3. Emotional goal: to cultivate students' cooperative spirit through group discussion; Solve problems through independent observation and analysis, cultivate students' independent thinking ability and stimulate students' interest in learning.
At the same time, according to the requirements of curriculum standards, I have identified the following key points and difficulties in teaching: through the observation and analysis of students, the significance of prime numbers and composite numbers, which are the key contents of this lesson, is discussed and summarized; How to correctly judge whether a number is prime or composite?
Second, talk about teaching methods.
Mathematics teaching under the new curriculum emphasizes to train students to understand their own environment and society from the perspective of mathematics, learn mathematical thinking, and initially learn to analyze things and think about problems with mathematical knowledge and methods. At the same time, the new curriculum standard requires changing students' learning methods and changing passive learning into active learning. Teachers should provide students with sufficient opportunities to engage in mathematical activities, help them truly understand and master basic mathematical knowledge and skills, mathematical ideas and methods in the process of independent inquiry and cooperation, and gain rich experience in mathematical activities. Therefore, according to the knowledge characteristics of this section, the cognitive rules of primary school students and the spirit of curriculum standards, I adopted the teaching methods of hands-on, guiding inquiry, discovering the rules and teachers' explanation, and constructed the inquiry-based teaching mode, which fully embodied the educational concept of "student development-oriented".

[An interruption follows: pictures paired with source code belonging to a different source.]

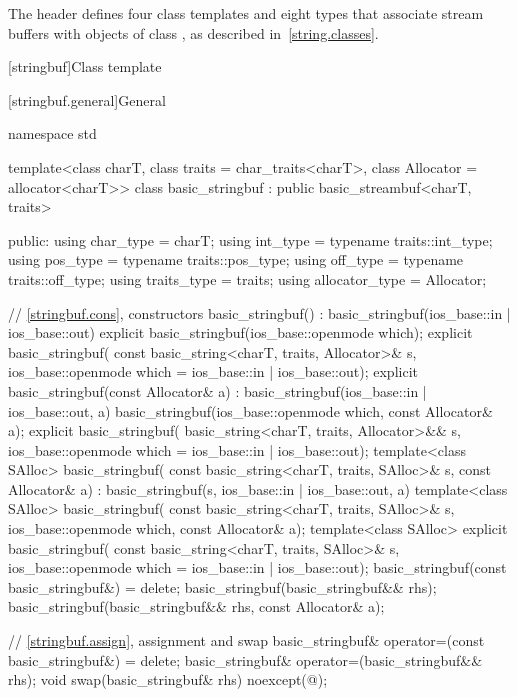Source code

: \pnum
The header  defines four class templates
and eight types that associate stream buffers with objects of class
,
%
as described in~\ref{string.classes}.

[stringbuf]{Class template }

[stringbuf.general]{General}
%
\begin{codeblock}
namespace std {
  template<class charT, class traits = char_traits<charT>,
           class Allocator = allocator<charT>>
  class basic_stringbuf : public basic_streambuf<charT, traits> {
  public:
    using char_type      = charT;
    using int_type       = typename traits::int_type;
    using pos_type       = typename traits::pos_type;
    using off_type       = typename traits::off_type;
    using traits_type    = traits;
    using allocator_type = Allocator;

    // \ref{stringbuf.cons}, constructors
    basic_stringbuf() : basic_stringbuf(ios_base::in | ios_base::out) {}
    explicit basic_stringbuf(ios_base::openmode which);
    explicit basic_stringbuf(
      const basic_string<charT, traits, Allocator>& s,
      ios_base::openmode which = ios_base::in | ios_base::out);
    explicit basic_stringbuf(const Allocator& a)
      : basic_stringbuf(ios_base::in | ios_base::out, a) {}
    basic_stringbuf(ios_base::openmode which, const Allocator& a);
    explicit basic_stringbuf(
      basic_string<charT, traits, Allocator>&& s,
      ios_base::openmode which = ios_base::in | ios_base::out);
    template<class SAlloc>
      basic_stringbuf(
        const basic_string<charT, traits, SAlloc>& s, const Allocator& a)
        : basic_stringbuf(s, ios_base::in | ios_base::out, a) {}
    template<class SAlloc>
      basic_stringbuf(
        const basic_string<charT, traits, SAlloc>& s,
        ios_base::openmode which, const Allocator& a);
    template<class SAlloc>
      explicit basic_stringbuf(
        const basic_string<charT, traits, SAlloc>& s,
        ios_base::openmode which = ios_base::in | ios_base::out);
    basic_stringbuf(const basic_stringbuf&) = delete;
    basic_stringbuf(basic_stringbuf&& rhs);
    basic_stringbuf(basic_stringbuf&& rhs, const Allocator& a);

    // \ref{stringbuf.assign}, assignment and swap
    basic_stringbuf& operator=(const basic_stringbuf&) = delete;
    basic_stringbuf& operator=(basic_stringbuf&& rhs);
    void swap(basic_stringbuf& rhs) noexcept(@\seebelow@);

}}
\end{codeblock}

Third, the guidance of speaking and learning methods.
The task of teachers is not only to impart knowledge to students, but also to impart learning methods to students, so that students can learn. So I'm going to let students learn to analyze, sum up and sum up problems by observing and comparing, using the methods from individual to general, comparing and contrasting, and distinguishing similarities and differences.
Fourth, talk about teaching procedures.
The new curriculum standard points out that effective teaching activities should be based on students' existing cognitive level, so according to students' ability to master old knowledge, I have formulated a teaching idea of "seeking divisor, laying a foundation-finding rules, exploring independently-classifying and summarizing, understanding meaning-explaining application and verifying conclusions". Strive to build an exploratory classroom teaching model.
1, review preparation: In the last class, let students review the relationship between factors and multiples, mainly reviewing the meaning of factors, so as to lay the foundation for the following new lessons.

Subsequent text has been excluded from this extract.